Posted on: November 12, 2024

Burrito
Possesseur vérifiéJeux: 1492 Avis: 49
Solid example of a divergent ex-genre
There used to be a genre of games, largely coming out of Germany, that might be called "User Interface As Puzzle". Games where the approach to victory isn't immediately obvious, and actually doing things in the game required puzzling out how the UI worked. You might see some tributes pop up from time to time as short games on sites like Itch, but like Interactive Fiction games it is now largely a dead genre outside of some very niche locales deep in the web being kept alive by die hard fans. Vangers. MadTV. Lula. Is Lula good? No, not really. It gets grindy once you've figured it out, gameplay is pretty simplistic, and the third act is massively underbaked. Is Lula interesting? Yes. It scratches the same itch that gonzo comics used to, hand drawn acid trip inspired insanity, mass produced on the boss's copier the last day before the artist quit his mail room job.
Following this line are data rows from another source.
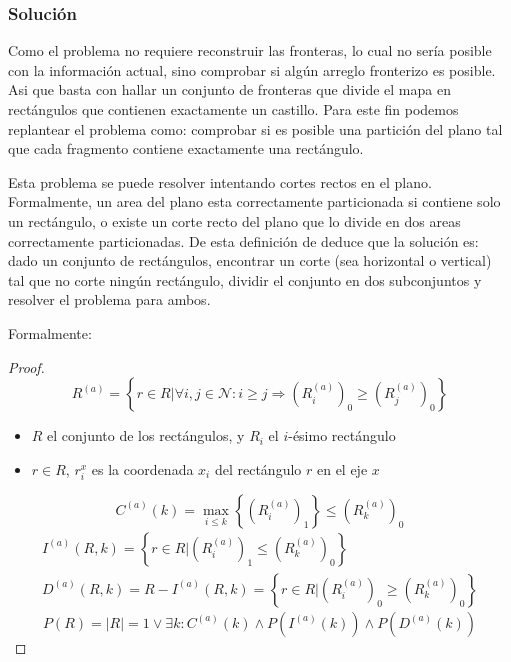 \subsubsection{Solución}

Como el problema no requiere reconstruir las fronteras, lo cual no sería posible con la información actual, sino comprobar si algún arreglo fronterizo es posible. Asi que basta con hallar un conjunto de fronteras que divide el mapa en rectángulos que contienen exactamente un castillo. Para este fin podemos replantear el problema como: comprobar si es posible una partición del plano tal que cada fragmento contiene exactamente una rectángulo.

Esta problema se puede resolver intentando cortes rectos en el plano. Formalmente, un area del plano esta correctamente particionada si contiene solo un rectángulo, o existe un corte recto del plano que lo divide en dos areas correctamente particionadas. De esta definición de deduce que la solución es: dado un conjunto de rectángulos, encontrar un corte (sea horizontal o vertical) tal que no corte ningún rectángulo, dividir el conjunto en dos subconjuntos y resolver el problema para ambos.

Formalmente:

\begin{proof}
  \begin{equation}
    R^{(a)}=\left\{r\in R|\forall i,j\in \mathcal{N}:i\geq j\Rightarrow (R^{(a)}_i)_0\geq(R^{(a)}_j)_0\right\}
    \label{eq:sortedby}
  \end{equation}
  \begin{itemize}
    \item \(R\) el conjunto de los rectángulos, y \(R_i\) el \(i\)-ésimo rectángulo
    \item \(r\in R\), \(r^x_{i}\) es la coordenada \(x_i\) del rectángulo \(r\) en el eje \(x\)
  \end{itemize}
  \begin{equation}
    C^{(a)}(k)=\max_{i\leq k}{\left\{(R^{(a)}_i)_1\right\}}\leq (R^{(a)}_k)_0
    \label{eq:goodcut}
  \end{equation}
  \begin{align}
    I^{(a)}(R,k)=\left\{r\in R|(R^{(a)}_i)_1\leq (R^{(a)}_k)_0\right\} \label{eq:leftsplit} \\
    D^{(a)}(R,k)=R-I^{(a)}(R,k)=\left\{r\in R|(R^{(a)}_i)_0\geq (R^{(a)}_k)_0\right\} \label{eq:rightsplit}
  \end{align}
  \begin{equation}
    P(R)=\left\lvert R\right\rvert=1\lor \exists k: C^{(a)}(k)\land P(I^{(a)}(k))\land P(D^{(a)}(k))
    \label{eq:goodr}
  \end{equation}
\end{proof}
It's has a retroactive appeal for the days before managing a game's controls could be solved within thirty seconds of booting it up, when weirdos with no credentials could turn out labors of love that nobody could summerize as "It is [game a] but with some of [game b]'s mechanics/theming and [genre X]'s standard control scheme". MadTV is a better game that fits the same ouvre I've tried describing above, one that stands on its own merit as a 'capital G' Game, but that doesn't render Lula without merit. I think if you go in with less of a desire to "Play a good game" and more of one to "Wrestle with a museum piece and witness the unfolding of an artist's intent" you'll probably have a good time.